* **EXERCISE OBJECTIVE**:
Your task is to repeat the entries underneath exactly, minus the pictures.

* **EXERCISE MATERIAL**:
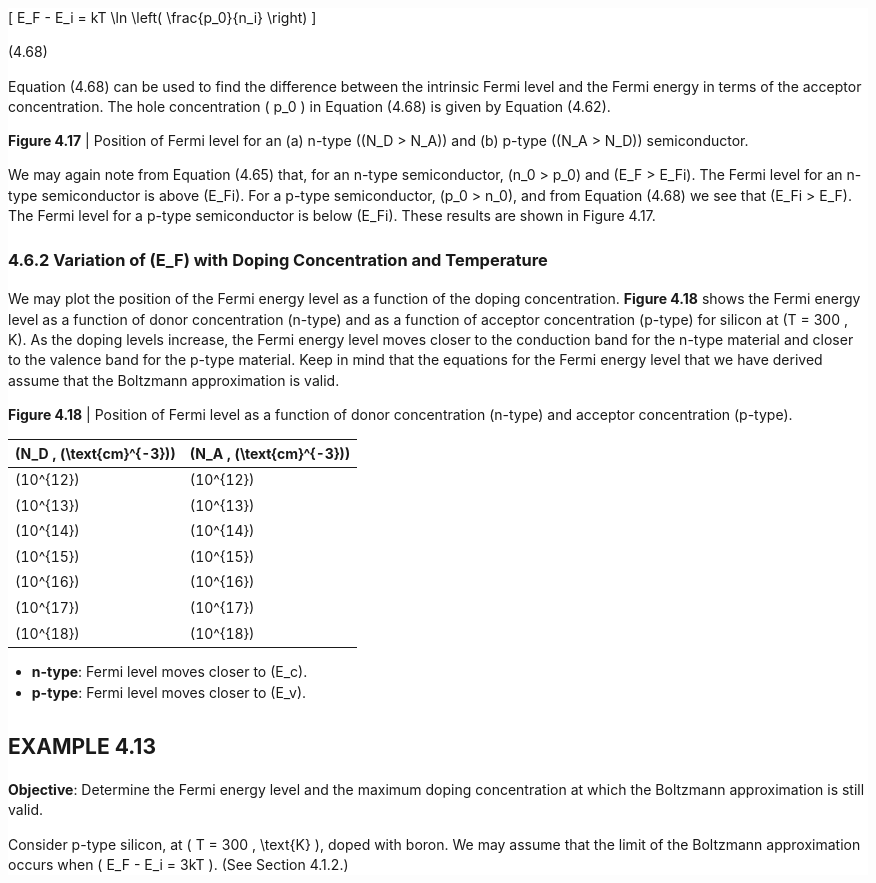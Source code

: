 \[
E_F - E_i = kT \ln \left( \frac{p_0}{n_i} \right)
\]

(4.68)

Equation (4.68) can be used to find the difference between the intrinsic Fermi level and the Fermi energy in terms of the acceptor concentration. The hole concentration \( p_0 \) in Equation (4.68) is given by Equation (4.62).

**Figure 4.17** | Position of Fermi level for an (a) n-type \((N_D > N_A)\) and (b) p-type \((N_A > N_D)\) semiconductor.

We may again note from Equation (4.65) that, for an n-type semiconductor, \(n_0 > p_0\) and \(E_F > E_Fi\). The Fermi level for an n-type semiconductor is above \(E_Fi\). For a p-type semiconductor, \(p_0 > n_0\), and from Equation (4.68) we see that \(E_Fi > E_F\). The Fermi level for a p-type semiconductor is below \(E_Fi\). These results are shown in Figure 4.17.

### 4.6.2 Variation of \(E_F\) with Doping Concentration and Temperature

We may plot the position of the Fermi energy level as a function of the doping concentration. **Figure 4.18** shows the Fermi energy level as a function of donor concentration (n-type) and as a function of acceptor concentration (p-type) for silicon at \(T = 300 \, K\). As the doping levels increase, the Fermi energy level moves closer to the conduction band for the n-type material and closer to the valence band for the p-type material. Keep in mind that the equations for the Fermi energy level that we have derived assume that the Boltzmann approximation is valid.

**Figure 4.18** | Position of Fermi level as a function of donor concentration (n-type) and acceptor concentration (p-type).

| \(N_D \, (\text{cm}^{-3})\) | \(N_A \, (\text{cm}^{-3})\) |
|-----------------------------|-----------------------------|
| \(10^{12}\)                 | \(10^{12}\)                 |
| \(10^{13}\)                 | \(10^{13}\)                 |
| \(10^{14}\)                 | \(10^{14}\)                 |
| \(10^{15}\)                 | \(10^{15}\)                 |
| \(10^{16}\)                 | \(10^{16}\)                 |
| \(10^{17}\)                 | \(10^{17}\)                 |
| \(10^{18}\)                 | \(10^{18}\)                 |

- **n-type**: Fermi level moves closer to \(E_c\).
- **p-type**: Fermi level moves closer to \(E_v\).


## EXAMPLE 4.13
**Objective**: Determine the Fermi energy level and the maximum doping concentration at which the Boltzmann approximation is still valid.

Consider p-type silicon, at \( T = 300 \, \text{K} \), doped with boron. We may assume that the limit of the Boltzmann approximation occurs when \( E_F - E_i = 3kT \). (See Section 4.1.2.)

* **COMPLETED TASK**:
Source code

: \[
E_F - E_i = kT \ln \left( \frac{p_0}{n_i} \right)
\]

(4.68)

Equation (4.68) can be used to find the difference between the intrinsic Fermi level and the Fermi energy in terms of the acceptor concentration. The hole concentration \( p_0 \) in Equation (4.68) is given by Equation (4.62).

**Figure 4.17** | Position of Fermi level for an (a) n-type \((N_D > N_A)\) and (b) p-type \((N_A > N_D)\) semiconductor.

We may again note from Equation (4.65) that, for an n-type semiconductor, \(n_0 > p_0\) and \(E_F > E_Fi\). The Fermi level for an n-type semiconductor is above \(E_Fi\). For a p-type semiconductor, \(p_0 > n_0\), and from Equation (4.68) we see that \(E_Fi > E_F\). The Fermi level for a p-type semiconductor is below \(E_Fi\). These results are shown in Figure 4.17.

### 4.6.2 Variation of \(E_F\) with Doping Concentration and Temperature

We may plot the position of the Fermi energy level as a function of the doping concentration. **Figure 4.18** shows the Fermi energy level as a function of donor concentration (n-type) and as a function of acceptor concentration (p-type) for silicon at \(T = 300 \, K\). As the doping levels increase, the Fermi energy level moves closer to the conduction band for the n-type material and closer to the valence band for the p-type material. Keep in mind that the equations for the Fermi energy level that we have derived assume that the Boltzmann approximation is valid.

**Figure 4.18** | Position of Fermi level as a function of donor concentration (n-type) and acceptor concentration (p-type).

| \(N_D \, (\text{cm}^{-3})\) | \(N_A \, (\text{cm}^{-3})\) |
|-----------------------------|-----------------------------|
| \(10^{12}\)                 | \(10^{12}\)                 |
| \(10^{13}\)                 | \(10^{13}\)                 |
| \(10^{14}\)                 | \(10^{14}\)                 |
| \(10^{15}\)                 | \(10^{15}\)                 |
| \(10^{16}\)                 | \(10^{16}\)                 |
| \(10^{17}\)                 | \(10^{17}\)                 |
| \(10^{18}\)                 | \(10^{18}\)                 |

- **n-type**: Fermi level moves closer to \(E_c\).
- **p-type**: Fermi level moves closer to \(E_v\).


## EXAMPLE 4.13
**Objective**: Determine the Fermi energy level and the maximum doping concentration at which the Boltzmann approximation is still valid.

Consider p-type silicon, at \( T = 300 \, \text{K} \), doped with boron. We may assume that the limit of the Boltzmann approximation occurs when \( E_F - E_i = 3kT \). (See Section 4.1.2.)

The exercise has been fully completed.